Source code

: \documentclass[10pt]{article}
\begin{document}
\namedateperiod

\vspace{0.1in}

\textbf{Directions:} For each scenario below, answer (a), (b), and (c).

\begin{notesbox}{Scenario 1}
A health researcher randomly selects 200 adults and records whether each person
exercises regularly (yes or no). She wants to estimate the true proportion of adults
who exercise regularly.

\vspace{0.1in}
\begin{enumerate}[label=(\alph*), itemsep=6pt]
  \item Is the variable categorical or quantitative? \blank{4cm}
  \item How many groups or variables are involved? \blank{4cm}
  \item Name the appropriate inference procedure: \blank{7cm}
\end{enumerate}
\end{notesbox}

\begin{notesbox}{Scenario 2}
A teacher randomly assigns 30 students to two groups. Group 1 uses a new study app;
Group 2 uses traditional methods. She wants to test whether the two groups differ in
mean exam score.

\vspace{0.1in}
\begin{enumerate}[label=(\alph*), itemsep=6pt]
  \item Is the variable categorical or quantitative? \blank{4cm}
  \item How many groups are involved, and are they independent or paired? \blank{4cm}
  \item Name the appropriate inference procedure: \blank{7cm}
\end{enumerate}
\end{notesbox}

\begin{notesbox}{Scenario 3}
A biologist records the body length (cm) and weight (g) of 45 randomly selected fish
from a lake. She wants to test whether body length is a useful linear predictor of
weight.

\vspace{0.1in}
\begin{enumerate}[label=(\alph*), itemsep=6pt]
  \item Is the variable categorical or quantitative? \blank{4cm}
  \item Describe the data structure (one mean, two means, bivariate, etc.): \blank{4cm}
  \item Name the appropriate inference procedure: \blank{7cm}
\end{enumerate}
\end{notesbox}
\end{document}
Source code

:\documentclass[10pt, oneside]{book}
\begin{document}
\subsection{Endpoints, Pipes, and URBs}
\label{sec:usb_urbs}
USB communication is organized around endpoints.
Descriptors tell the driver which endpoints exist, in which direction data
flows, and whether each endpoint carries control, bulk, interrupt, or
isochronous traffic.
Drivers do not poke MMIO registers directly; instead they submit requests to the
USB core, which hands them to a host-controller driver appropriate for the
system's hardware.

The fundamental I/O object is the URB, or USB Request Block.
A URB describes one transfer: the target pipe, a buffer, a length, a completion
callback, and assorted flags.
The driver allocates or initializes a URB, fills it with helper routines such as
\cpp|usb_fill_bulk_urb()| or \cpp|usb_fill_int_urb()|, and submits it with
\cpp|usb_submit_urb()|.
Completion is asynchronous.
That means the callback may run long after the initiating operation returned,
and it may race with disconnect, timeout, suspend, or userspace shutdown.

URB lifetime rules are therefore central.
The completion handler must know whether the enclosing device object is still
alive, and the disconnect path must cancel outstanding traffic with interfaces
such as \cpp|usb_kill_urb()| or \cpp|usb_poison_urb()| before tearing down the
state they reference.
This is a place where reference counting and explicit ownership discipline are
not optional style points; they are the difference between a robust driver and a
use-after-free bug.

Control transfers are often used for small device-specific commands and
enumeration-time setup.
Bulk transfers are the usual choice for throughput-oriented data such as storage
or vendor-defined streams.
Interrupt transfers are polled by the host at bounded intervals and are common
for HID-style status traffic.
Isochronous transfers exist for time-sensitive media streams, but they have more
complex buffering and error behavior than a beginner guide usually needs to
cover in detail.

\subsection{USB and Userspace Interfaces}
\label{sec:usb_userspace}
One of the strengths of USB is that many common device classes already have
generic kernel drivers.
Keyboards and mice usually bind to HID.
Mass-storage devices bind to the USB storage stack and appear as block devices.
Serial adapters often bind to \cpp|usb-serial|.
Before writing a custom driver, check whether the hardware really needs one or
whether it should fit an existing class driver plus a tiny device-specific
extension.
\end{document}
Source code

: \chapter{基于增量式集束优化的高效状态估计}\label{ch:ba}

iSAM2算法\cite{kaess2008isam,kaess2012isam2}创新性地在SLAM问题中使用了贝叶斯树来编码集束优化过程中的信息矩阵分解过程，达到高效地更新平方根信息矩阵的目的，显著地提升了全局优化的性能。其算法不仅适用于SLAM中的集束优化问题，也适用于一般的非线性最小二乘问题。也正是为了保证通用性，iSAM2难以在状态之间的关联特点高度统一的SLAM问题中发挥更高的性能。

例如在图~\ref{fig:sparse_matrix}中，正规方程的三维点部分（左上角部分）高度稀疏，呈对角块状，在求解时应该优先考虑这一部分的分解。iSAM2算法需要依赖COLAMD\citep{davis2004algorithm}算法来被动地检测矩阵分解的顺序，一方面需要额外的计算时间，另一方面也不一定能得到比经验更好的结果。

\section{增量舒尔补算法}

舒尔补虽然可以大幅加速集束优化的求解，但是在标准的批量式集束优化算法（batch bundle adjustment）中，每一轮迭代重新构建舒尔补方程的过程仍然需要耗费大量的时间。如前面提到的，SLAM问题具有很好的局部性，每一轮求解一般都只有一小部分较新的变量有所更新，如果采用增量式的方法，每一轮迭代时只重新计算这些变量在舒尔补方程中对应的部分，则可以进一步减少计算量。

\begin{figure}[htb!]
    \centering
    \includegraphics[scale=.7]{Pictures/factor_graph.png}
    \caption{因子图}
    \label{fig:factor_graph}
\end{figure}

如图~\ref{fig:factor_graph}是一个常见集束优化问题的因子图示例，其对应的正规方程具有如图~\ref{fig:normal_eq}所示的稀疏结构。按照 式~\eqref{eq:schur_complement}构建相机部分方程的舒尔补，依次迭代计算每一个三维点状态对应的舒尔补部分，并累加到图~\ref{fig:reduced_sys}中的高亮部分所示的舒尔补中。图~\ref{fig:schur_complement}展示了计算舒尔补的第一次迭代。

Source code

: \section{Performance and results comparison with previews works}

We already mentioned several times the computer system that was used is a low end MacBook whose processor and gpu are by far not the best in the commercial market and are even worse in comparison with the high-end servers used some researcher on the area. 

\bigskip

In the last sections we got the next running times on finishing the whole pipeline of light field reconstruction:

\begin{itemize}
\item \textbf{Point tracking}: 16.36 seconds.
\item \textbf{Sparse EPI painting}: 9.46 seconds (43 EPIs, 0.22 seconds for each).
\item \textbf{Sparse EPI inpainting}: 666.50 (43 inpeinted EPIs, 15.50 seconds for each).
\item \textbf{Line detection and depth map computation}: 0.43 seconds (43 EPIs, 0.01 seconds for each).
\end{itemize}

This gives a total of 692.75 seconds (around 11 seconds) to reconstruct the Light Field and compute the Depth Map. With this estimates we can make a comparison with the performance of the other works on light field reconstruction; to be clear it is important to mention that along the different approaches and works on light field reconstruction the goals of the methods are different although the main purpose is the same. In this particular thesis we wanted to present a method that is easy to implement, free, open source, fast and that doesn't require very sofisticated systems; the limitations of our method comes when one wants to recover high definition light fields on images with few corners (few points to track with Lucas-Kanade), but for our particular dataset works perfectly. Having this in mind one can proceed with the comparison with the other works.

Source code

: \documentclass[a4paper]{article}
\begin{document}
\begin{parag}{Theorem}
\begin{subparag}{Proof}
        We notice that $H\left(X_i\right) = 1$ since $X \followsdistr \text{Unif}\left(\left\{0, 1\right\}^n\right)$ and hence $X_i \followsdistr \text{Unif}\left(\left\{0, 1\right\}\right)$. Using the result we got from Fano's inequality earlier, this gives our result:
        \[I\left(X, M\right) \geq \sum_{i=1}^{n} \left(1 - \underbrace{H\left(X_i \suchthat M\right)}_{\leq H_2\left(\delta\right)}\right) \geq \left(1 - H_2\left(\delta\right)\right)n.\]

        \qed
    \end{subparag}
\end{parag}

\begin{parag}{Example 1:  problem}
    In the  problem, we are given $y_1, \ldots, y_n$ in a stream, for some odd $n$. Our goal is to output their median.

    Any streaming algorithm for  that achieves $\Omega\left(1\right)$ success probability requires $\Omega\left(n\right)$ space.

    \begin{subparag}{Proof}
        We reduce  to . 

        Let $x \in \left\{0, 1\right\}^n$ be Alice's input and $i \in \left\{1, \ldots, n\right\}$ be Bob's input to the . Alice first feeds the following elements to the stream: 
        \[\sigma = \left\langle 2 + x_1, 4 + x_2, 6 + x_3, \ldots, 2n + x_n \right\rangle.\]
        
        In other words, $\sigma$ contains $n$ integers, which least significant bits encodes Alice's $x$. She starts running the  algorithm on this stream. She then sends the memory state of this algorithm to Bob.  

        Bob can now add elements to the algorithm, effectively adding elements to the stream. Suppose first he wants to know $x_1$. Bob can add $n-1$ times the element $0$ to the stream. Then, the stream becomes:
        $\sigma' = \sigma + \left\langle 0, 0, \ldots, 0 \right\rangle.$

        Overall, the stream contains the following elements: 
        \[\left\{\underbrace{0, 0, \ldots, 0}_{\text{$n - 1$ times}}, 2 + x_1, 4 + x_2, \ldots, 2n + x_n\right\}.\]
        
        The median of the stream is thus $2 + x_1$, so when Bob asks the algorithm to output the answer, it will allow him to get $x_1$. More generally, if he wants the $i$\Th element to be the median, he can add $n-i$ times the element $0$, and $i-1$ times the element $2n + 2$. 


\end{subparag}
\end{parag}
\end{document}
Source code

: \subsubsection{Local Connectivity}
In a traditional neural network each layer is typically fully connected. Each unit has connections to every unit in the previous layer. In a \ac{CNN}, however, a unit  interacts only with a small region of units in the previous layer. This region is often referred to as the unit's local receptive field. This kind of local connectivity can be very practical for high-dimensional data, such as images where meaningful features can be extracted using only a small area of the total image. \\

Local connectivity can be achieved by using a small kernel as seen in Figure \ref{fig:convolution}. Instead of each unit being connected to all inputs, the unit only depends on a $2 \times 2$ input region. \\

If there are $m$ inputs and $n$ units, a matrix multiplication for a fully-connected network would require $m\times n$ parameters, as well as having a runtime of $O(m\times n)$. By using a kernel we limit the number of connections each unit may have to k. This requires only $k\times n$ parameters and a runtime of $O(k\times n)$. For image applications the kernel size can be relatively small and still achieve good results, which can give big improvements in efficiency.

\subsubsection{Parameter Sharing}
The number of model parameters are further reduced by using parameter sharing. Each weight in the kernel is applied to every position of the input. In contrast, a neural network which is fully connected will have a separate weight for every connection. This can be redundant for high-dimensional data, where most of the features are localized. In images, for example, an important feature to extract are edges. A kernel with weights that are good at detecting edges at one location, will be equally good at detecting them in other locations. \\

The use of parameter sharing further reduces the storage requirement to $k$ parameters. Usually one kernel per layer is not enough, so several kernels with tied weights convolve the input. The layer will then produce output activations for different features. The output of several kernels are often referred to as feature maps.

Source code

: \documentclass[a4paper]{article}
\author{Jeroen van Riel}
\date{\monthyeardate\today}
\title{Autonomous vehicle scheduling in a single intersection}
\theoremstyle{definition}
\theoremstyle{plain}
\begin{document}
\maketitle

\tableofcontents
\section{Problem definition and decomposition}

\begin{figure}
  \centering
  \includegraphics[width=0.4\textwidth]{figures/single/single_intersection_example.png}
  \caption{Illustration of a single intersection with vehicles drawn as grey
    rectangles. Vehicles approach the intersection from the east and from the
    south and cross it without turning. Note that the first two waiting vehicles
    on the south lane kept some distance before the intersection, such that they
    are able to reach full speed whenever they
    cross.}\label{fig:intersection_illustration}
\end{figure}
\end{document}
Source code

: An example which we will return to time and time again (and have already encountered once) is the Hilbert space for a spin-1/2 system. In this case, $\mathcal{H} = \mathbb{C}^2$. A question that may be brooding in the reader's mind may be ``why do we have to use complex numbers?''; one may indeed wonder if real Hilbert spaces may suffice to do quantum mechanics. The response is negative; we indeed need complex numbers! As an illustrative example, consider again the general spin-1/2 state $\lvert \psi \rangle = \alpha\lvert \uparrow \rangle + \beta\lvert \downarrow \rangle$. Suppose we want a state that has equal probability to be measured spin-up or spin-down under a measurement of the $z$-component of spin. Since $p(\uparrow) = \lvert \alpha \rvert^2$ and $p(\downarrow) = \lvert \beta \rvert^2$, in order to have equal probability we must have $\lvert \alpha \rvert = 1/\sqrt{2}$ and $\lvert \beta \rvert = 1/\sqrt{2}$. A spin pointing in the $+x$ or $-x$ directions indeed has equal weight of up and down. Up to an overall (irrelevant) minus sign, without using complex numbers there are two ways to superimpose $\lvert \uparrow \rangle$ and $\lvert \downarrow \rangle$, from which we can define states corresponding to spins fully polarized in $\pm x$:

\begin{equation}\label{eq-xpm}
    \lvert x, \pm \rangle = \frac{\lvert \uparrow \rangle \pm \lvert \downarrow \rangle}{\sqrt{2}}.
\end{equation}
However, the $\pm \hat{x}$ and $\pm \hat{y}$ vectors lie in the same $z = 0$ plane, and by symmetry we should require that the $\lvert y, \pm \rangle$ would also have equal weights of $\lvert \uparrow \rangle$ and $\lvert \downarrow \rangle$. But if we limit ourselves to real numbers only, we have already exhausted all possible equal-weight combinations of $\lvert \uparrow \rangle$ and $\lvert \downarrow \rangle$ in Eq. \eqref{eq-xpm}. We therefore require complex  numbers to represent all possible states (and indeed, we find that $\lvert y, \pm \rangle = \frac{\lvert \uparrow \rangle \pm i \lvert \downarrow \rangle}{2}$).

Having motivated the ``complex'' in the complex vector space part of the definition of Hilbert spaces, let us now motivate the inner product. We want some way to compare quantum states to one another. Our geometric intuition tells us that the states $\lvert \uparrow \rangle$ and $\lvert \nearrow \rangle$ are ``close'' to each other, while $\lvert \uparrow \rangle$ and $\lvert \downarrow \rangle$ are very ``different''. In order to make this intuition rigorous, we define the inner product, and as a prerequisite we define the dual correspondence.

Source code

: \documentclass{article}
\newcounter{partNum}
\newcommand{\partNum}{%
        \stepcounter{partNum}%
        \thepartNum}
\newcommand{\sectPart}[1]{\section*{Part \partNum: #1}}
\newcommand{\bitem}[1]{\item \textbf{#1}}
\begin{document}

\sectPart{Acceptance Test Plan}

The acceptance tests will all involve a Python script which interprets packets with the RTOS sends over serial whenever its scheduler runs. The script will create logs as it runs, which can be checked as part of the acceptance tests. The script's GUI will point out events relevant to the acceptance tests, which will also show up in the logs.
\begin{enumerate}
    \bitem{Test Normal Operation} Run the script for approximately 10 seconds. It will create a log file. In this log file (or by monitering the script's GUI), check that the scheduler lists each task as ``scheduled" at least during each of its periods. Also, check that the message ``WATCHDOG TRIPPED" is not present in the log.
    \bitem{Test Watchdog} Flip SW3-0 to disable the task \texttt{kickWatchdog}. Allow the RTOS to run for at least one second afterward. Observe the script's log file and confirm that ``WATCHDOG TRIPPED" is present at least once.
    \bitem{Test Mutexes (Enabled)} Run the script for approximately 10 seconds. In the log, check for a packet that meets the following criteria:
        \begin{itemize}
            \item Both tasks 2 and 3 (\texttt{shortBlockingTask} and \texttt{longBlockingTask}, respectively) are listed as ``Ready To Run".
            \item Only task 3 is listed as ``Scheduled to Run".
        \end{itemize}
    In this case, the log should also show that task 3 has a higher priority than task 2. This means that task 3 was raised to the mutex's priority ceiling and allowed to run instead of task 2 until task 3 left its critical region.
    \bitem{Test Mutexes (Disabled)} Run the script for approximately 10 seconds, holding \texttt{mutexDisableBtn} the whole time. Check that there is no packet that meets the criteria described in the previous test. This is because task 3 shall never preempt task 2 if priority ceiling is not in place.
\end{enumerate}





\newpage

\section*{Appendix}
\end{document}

+-------+

## DIRECTIONS
I would like the number of lines in the material above that contain the string "bind", with no other words in the reply.

## SOLUTION
3